--- Stored data Enclosed Below ---
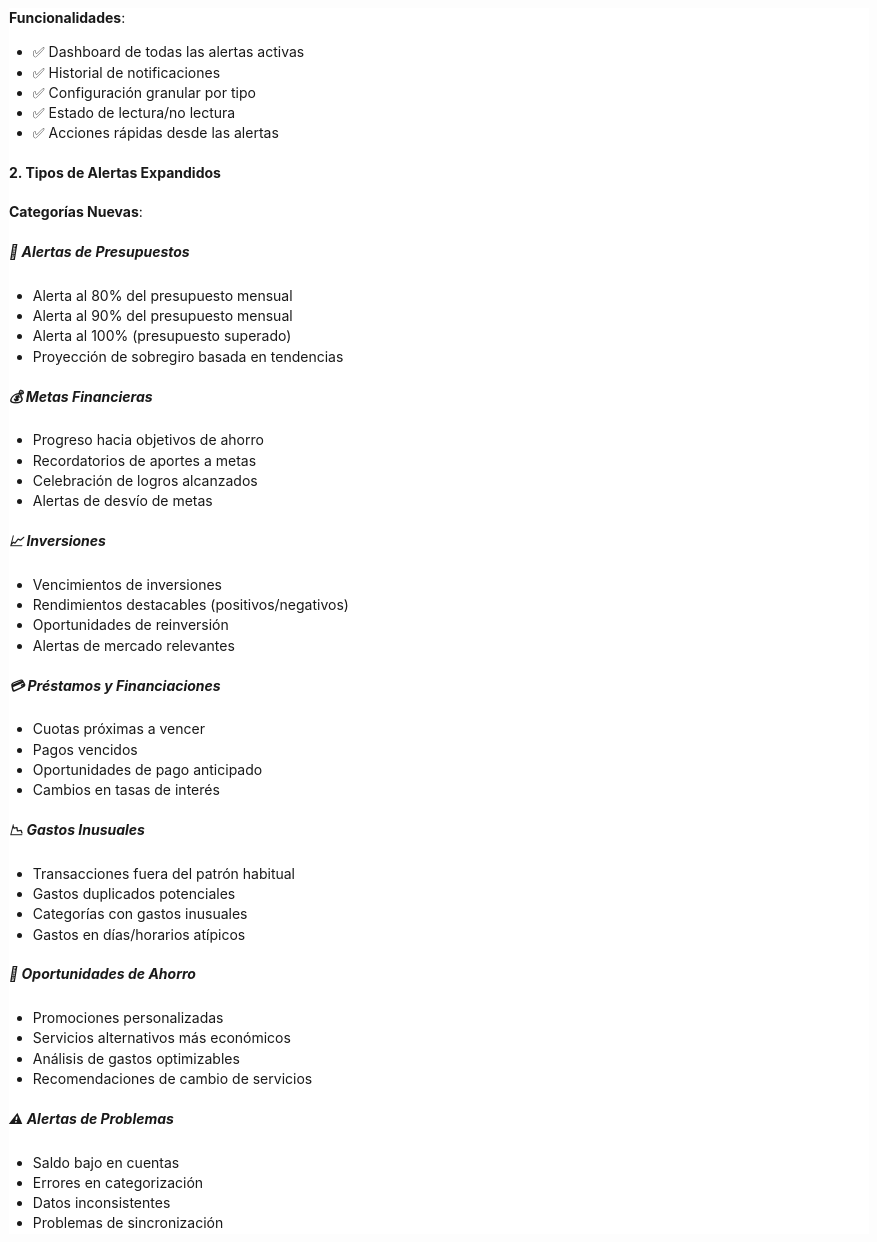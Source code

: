 **Funcionalidades**:
- ✅ Dashboard de todas las alertas activas
- ✅ Historial de notificaciones
- ✅ Configuración granular por tipo
- ✅ Estado de lectura/no lectura
- ✅ Acciones rápidas desde las alertas

#### **2. Tipos de Alertas Expandidos**

**Categorías Nuevas**:

##### 🏦 **Alertas de Presupuestos**
- Alerta al 80% del presupuesto mensual
- Alerta al 90% del presupuesto mensual  
- Alerta al 100% (presupuesto superado)
- Proyección de sobregiro basada en tendencias

##### 💰 **Metas Financieras**
- Progreso hacia objetivos de ahorro
- Recordatorios de aportes a metas
- Celebración de logros alcanzados
- Alertas de desvío de metas

##### 📈 **Inversiones**
- Vencimientos de inversiones
- Rendimientos destacables (positivos/negativos)
- Oportunidades de reinversión
- Alertas de mercado relevantes

##### 💳 **Préstamos y Financiaciones**
- Cuotas próximas a vencer
- Pagos vencidos
- Oportunidades de pago anticipado
- Cambios en tasas de interés

##### 📉 **Gastos Inusuales**
- Transacciones fuera del patrón habitual
- Gastos duplicados potenciales
- Categorías con gastos inusuales
- Gastos en días/horarios atípicos

##### 🎯 **Oportunidades de Ahorro**
- Promociones personalizadas
- Servicios alternativos más económicos
- Análisis de gastos optimizables
- Recomendaciones de cambio de servicios

##### ⚠️ **Alertas de Problemas**
- Saldo bajo en cuentas
- Errores en categorización
- Datos inconsistentes
- Problemas de sincronización
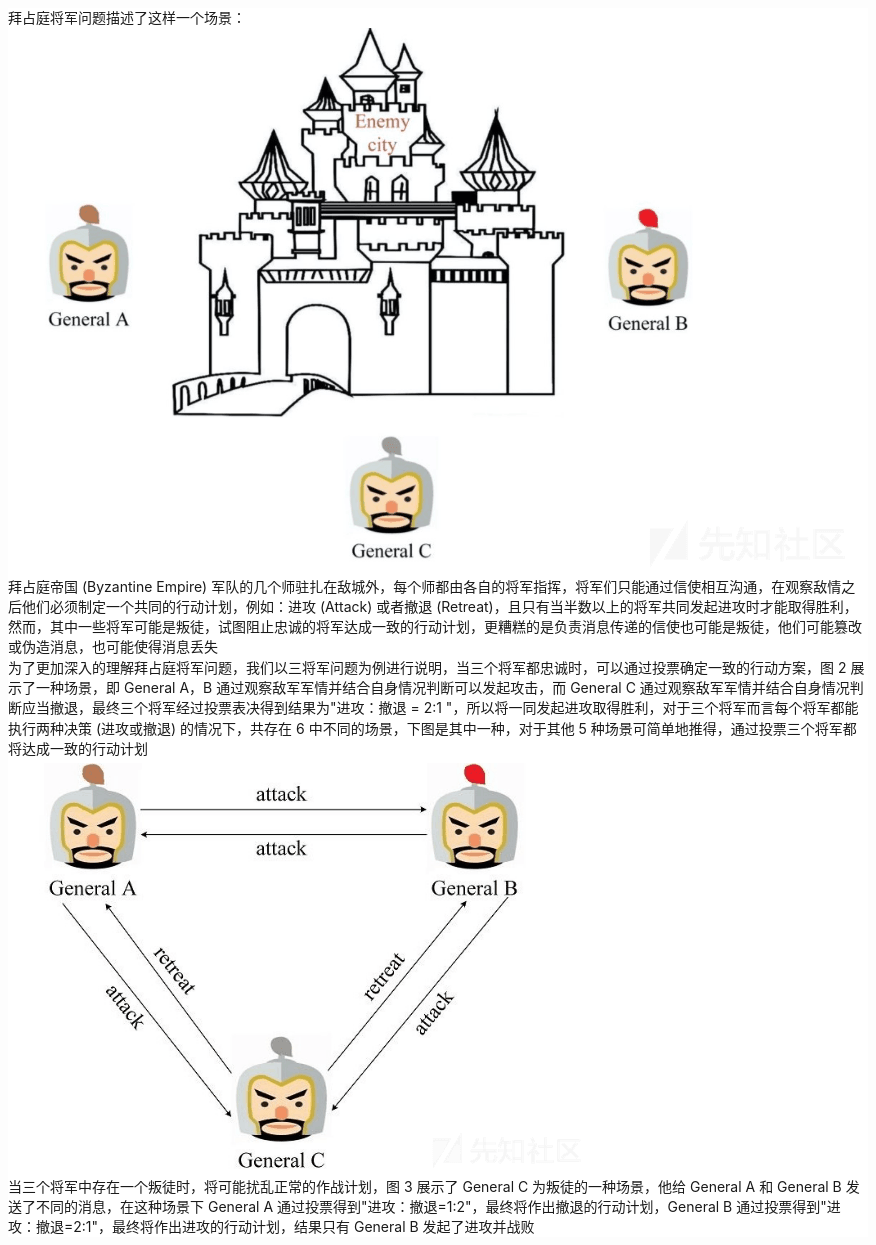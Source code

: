 拜占庭将军问题描述了这样一个场景：  
[![](assets/1705886681-fd2a7060877488fa75c537a65b230358.png)](https://xzfile.aliyuncs.com/media/upload/picture/20240120122127-613028a8-b74b-1.png)  
拜占庭帝国 (Byzantine Empire) 军队的几个师驻扎在敌城外，每个师都由各自的将军指挥，将军们只能通过信使相互沟通，在观察敌情之后他们必须制定一个共同的行动计划，例如：进攻 (Attack) 或者撤退 (Retreat)，且只有当半数以上的将军共同发起进攻时才能取得胜利，然而，其中一些将军可能是叛徒，试图阻止忠诚的将军达成一致的行动计划，更糟糕的是负责消息传递的信使也可能是叛徒，他们可能篡改或伪造消息，也可能使得消息丢失  
为了更加深入的理解拜占庭将军问题，我们以三将军问题为例进行说明，当三个将军都忠诚时，可以通过投票确定一致的行动方案，图 2 展示了一种场景，即 General A，B 通过观察敌军军情并结合自身情况判断可以发起攻击，而 General C 通过观察敌军军情并结合自身情况判断应当撤退，最终三个将军经过投票表决得到结果为"进攻：撤退 = 2:1 "，所以将一同发起进攻取得胜利，对于三个将军而言每个将军都能执行两种决策 (进攻或撤退) 的情况下，共存在 6 中不同的场景，下图是其中一种，对于其他 5 种场景可简单地推得，通过投票三个将军都将达成一致的行动计划  
[![](assets/1705886681-45cf24656bd630ae6c62c511c4939f9a.png)](https://xzfile.aliyuncs.com/media/upload/picture/20240120122144-6b783c92-b74b-1.png)  
当三个将军中存在一个叛徒时，将可能扰乱正常的作战计划，图 3 展示了 General C 为叛徒的一种场景，他给 General A 和 General B 发送了不同的消息，在这种场景下 General A 通过投票得到"进攻：撤退=1:2"，最终将作出撤退的行动计划，General B 通过投票得到"进攻：撤退=2:1"，最终将作出进攻的行动计划，结果只有 General B 发起了进攻并战败  
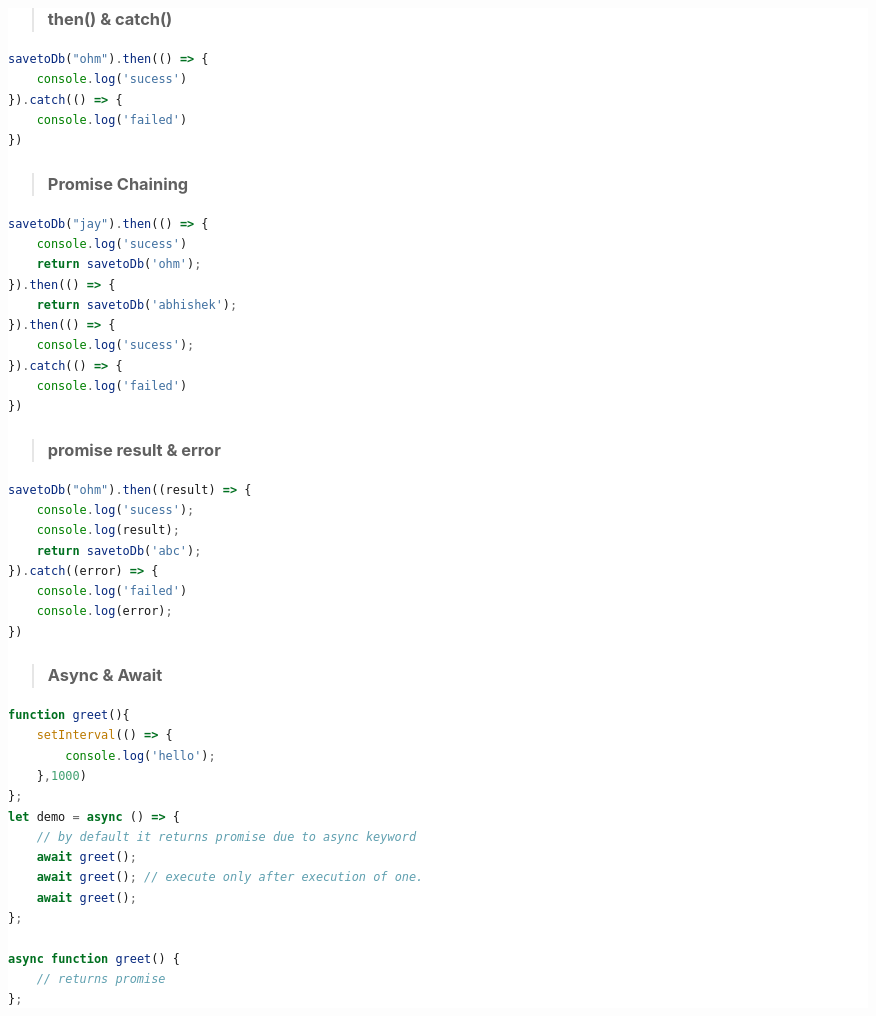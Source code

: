> ### then() & catch()
```js
savetoDb("ohm").then(() => {
    console.log('sucess')
}).catch(() => {
    console.log('failed')
})
```

> ### Promise Chaining
```js
savetoDb("jay").then(() => {
    console.log('sucess')
    return savetoDb('ohm');
}).then(() => {
    return savetoDb('abhishek');
}).then(() => {
    console.log('sucess');
}).catch(() => {
    console.log('failed')
})
```

> ### promise result & error
```js
savetoDb("ohm").then((result) => {
    console.log('sucess');
    console.log(result);
    return savetoDb('abc');
}).catch((error) => {
    console.log('failed')
    console.log(error);
})
```

> ### Async & Await
```js
function greet(){
    setInterval(() => {
        console.log('hello');
    },1000)
};
let demo = async () => {
    // by default it returns promise due to async keyword
    await greet(); 
    await greet(); // execute only after execution of one.
    await greet(); 
};

async function greet() {
    // returns promise
};
```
--- End of Enclosed Stored data ---
An exact copy is required of the lines from the start of the records above through the line with "- Saldo bajo en cuentas", and only those, without any pictures.

Source code

: **Funcionalidades**:
- ✅ Dashboard de todas las alertas activas
- ✅ Historial de notificaciones
- ✅ Configuración granular por tipo
- ✅ Estado de lectura/no lectura
- ✅ Acciones rápidas desde las alertas

#### **2. Tipos de Alertas Expandidos**

**Categorías Nuevas**:

##### 🏦 **Alertas de Presupuestos**
- Alerta al 80% del presupuesto mensual
- Alerta al 90% del presupuesto mensual  
- Alerta al 100% (presupuesto superado)
- Proyección de sobregiro basada en tendencias

##### 💰 **Metas Financieras**
- Progreso hacia objetivos de ahorro
- Recordatorios de aportes a metas
- Celebración de logros alcanzados
- Alertas de desvío de metas

##### 📈 **Inversiones**
- Vencimientos de inversiones
- Rendimientos destacables (positivos/negativos)
- Oportunidades de reinversión
- Alertas de mercado relevantes

##### 💳 **Préstamos y Financiaciones**
- Cuotas próximas a vencer
- Pagos vencidos
- Oportunidades de pago anticipado
- Cambios en tasas de interés

##### 📉 **Gastos Inusuales**
- Transacciones fuera del patrón habitual
- Gastos duplicados potenciales
- Categorías con gastos inusuales
- Gastos en días/horarios atípicos

##### 🎯 **Oportunidades de Ahorro**
- Promociones personalizadas
- Servicios alternativos más económicos
- Análisis de gastos optimizables
- Recomendaciones de cambio de servicios

##### ⚠️ **Alertas de Problemas**
- Saldo bajo en cuentas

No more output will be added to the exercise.